**About this exercise**
Could each entry below be written out exactly, with every picture dropped?

Stored data:
____
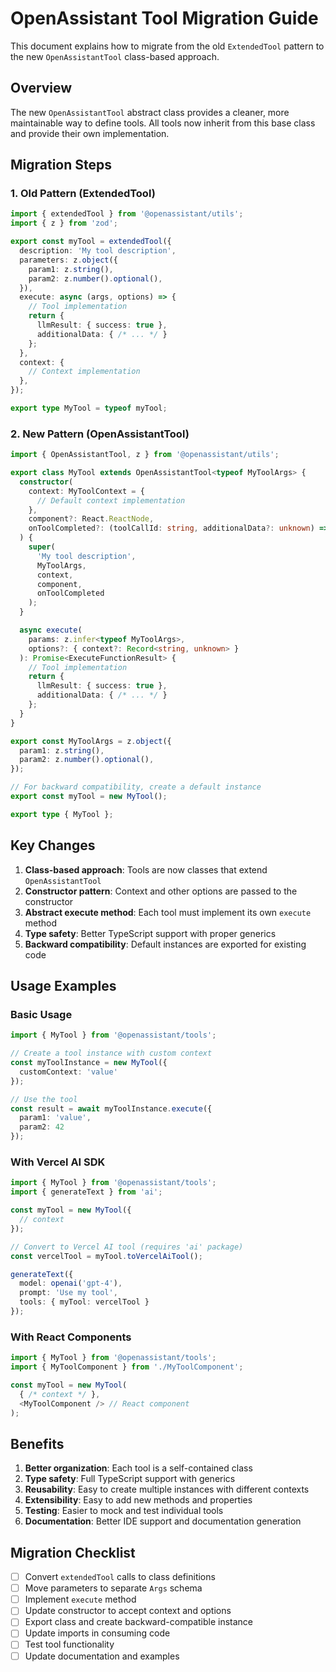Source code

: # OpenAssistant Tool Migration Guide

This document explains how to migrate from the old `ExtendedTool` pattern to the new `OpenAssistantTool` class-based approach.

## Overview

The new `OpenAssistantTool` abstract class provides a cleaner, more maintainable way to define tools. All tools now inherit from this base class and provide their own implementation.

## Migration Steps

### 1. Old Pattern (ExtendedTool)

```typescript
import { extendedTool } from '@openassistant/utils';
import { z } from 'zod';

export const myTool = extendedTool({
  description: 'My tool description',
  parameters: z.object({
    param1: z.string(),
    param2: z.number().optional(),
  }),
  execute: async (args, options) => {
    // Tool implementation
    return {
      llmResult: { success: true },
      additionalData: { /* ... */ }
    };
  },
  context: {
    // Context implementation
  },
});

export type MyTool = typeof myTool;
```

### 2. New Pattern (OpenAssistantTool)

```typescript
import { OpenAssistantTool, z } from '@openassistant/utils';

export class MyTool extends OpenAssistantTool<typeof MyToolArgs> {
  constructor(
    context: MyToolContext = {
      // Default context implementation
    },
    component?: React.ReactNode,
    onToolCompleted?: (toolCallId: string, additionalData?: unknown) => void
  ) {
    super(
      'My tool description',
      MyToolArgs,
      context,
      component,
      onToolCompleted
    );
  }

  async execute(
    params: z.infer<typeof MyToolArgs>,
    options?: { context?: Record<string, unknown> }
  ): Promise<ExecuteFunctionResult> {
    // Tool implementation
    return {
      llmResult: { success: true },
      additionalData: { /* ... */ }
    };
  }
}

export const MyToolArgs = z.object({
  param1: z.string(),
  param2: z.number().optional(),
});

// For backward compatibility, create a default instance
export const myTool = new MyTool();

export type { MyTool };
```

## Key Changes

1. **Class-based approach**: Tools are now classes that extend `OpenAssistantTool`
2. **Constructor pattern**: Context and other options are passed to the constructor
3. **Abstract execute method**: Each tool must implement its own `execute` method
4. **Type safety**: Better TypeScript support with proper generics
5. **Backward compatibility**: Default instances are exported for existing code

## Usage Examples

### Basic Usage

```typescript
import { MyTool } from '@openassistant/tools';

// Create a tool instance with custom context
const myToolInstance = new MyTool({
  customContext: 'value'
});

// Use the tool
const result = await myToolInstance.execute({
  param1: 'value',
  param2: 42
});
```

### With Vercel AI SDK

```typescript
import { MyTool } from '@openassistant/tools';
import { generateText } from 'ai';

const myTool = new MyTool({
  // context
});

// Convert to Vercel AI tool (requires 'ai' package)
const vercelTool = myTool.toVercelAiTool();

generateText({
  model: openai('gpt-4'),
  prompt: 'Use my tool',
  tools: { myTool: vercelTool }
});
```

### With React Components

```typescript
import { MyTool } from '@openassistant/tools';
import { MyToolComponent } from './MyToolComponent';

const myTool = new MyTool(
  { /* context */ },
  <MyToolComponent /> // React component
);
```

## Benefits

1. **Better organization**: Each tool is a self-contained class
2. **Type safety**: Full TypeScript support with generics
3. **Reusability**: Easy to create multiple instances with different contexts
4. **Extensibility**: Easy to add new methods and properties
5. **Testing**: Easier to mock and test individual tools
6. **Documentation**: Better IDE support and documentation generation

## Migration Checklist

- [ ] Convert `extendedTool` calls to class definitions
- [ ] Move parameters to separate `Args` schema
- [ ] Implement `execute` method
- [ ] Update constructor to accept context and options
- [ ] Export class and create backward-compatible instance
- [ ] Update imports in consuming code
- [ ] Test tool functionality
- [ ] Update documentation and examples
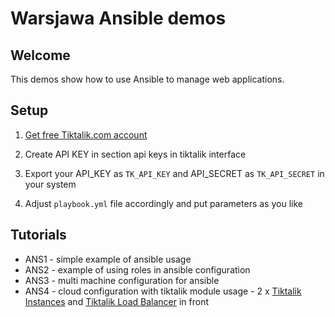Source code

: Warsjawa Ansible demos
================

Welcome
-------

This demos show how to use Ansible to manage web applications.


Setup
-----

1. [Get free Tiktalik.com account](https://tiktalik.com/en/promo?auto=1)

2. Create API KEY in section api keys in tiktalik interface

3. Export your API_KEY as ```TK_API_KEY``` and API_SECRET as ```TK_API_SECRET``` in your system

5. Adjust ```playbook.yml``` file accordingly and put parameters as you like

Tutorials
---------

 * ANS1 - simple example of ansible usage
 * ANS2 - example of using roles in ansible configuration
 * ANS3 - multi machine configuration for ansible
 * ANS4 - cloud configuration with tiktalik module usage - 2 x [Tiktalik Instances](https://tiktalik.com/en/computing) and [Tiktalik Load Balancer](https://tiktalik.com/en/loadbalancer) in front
____
**Written answer**
Source code

: # OpenAssistant Tool Migration Guide

This document explains how to migrate from the old `ExtendedTool` pattern to the new `OpenAssistantTool` class-based approach.

## Overview

The new `OpenAssistantTool` abstract class provides a cleaner, more maintainable way to define tools. All tools now inherit from this base class and provide their own implementation.

## Migration Steps

### 1. Old Pattern (ExtendedTool)

```typescript
import { extendedTool } from '@openassistant/utils';
import { z } from 'zod';

export const myTool = extendedTool({
  description: 'My tool description',
  parameters: z.object({
    param1: z.string(),
    param2: z.number().optional(),
  }),
  execute: async (args, options) => {
    // Tool implementation
    return {
      llmResult: { success: true },
      additionalData: { /* ... */ }
    };
  },
  context: {
    // Context implementation
  },
});

export type MyTool = typeof myTool;
```

### 2. New Pattern (OpenAssistantTool)

```typescript
import { OpenAssistantTool, z } from '@openassistant/utils';

export class MyTool extends OpenAssistantTool<typeof MyToolArgs> {
  constructor(
    context: MyToolContext = {
      // Default context implementation
    },
    component?: React.ReactNode,
    onToolCompleted?: (toolCallId: string, additionalData?: unknown) => void
  ) {
    super(
      'My tool description',
      MyToolArgs,
      context,
      component,
      onToolCompleted
    );
  }

  async execute(
    params: z.infer<typeof MyToolArgs>,
    options?: { context?: Record<string, unknown> }
  ): Promise<ExecuteFunctionResult> {
    // Tool implementation
    return {
      llmResult: { success: true },
      additionalData: { /* ... */ }
    };
  }
}

export const MyToolArgs = z.object({
  param1: z.string(),
  param2: z.number().optional(),
});

// For backward compatibility, create a default instance
export const myTool = new MyTool();

export type { MyTool };
```

## Key Changes

1. **Class-based approach**: Tools are now classes that extend `OpenAssistantTool`
2. **Constructor pattern**: Context and other options are passed to the constructor
3. **Abstract execute method**: Each tool must implement its own `execute` method
4. **Type safety**: Better TypeScript support with proper generics
5. **Backward compatibility**: Default instances are exported for existing code

## Usage Examples

### Basic Usage

```typescript
import { MyTool } from '@openassistant/tools';

// Create a tool instance with custom context
const myToolInstance = new MyTool({
  customContext: 'value'
});

// Use the tool
const result = await myToolInstance.execute({
  param1: 'value',
  param2: 42
});
```

### With Vercel AI SDK

```typescript
import { MyTool } from '@openassistant/tools';
import { generateText } from 'ai';

const myTool = new MyTool({
  // context
});

// Convert to Vercel AI tool (requires 'ai' package)
const vercelTool = myTool.toVercelAiTool();

generateText({
  model: openai('gpt-4'),
  prompt: 'Use my tool',
  tools: { myTool: vercelTool }
});
```

### With React Components

```typescript
import { MyTool } from '@openassistant/tools';
import { MyToolComponent } from './MyToolComponent';

const myTool = new MyTool(
  { /* context */ },
  <MyToolComponent /> // React component
);
```

## Benefits

1. **Better organization**: Each tool is a self-contained class
2. **Type safety**: Full TypeScript support with generics
3. **Reusability**: Easy to create multiple instances with different contexts
4. **Extensibility**: Easy to add new methods and properties
5. **Testing**: Easier to mock and test individual tools
6. **Documentation**: Better IDE support and documentation generation

## Migration Checklist

- [ ] Convert `extendedTool` calls to class definitions
- [ ] Move parameters to separate `Args` schema
- [ ] Implement `execute` method
- [ ] Update constructor to accept context and options
- [ ] Export class and create backward-compatible instance
- [ ] Update imports in consuming code
- [ ] Test tool functionality
- [ ] Update documentation and examples
Source code

: Warsjawa Ansible demos
================

Welcome
-------

This demos show how to use Ansible to manage web applications.


Setup
-----

1. [Get free Tiktalik.com account](https://tiktalik.com/en/promo?auto=1)

2. Create API KEY in section api keys in tiktalik interface

3. Export your API_KEY as ```TK_API_KEY``` and API_SECRET as ```TK_API_SECRET``` in your system

5. Adjust ```playbook.yml``` file accordingly and put parameters as you like

Tutorials
---------

 * ANS1 - simple example of ansible usage
 * ANS2 - example of using roles in ansible configuration
 * ANS3 - multi machine configuration for ansible
 * ANS4 - cloud configuration with tiktalik module usage - 2 x [Tiktalik Instances](https://tiktalik.com/en/computing) and [Tiktalik Load Balancer](https://tiktalik.com/en/loadbalancer) in front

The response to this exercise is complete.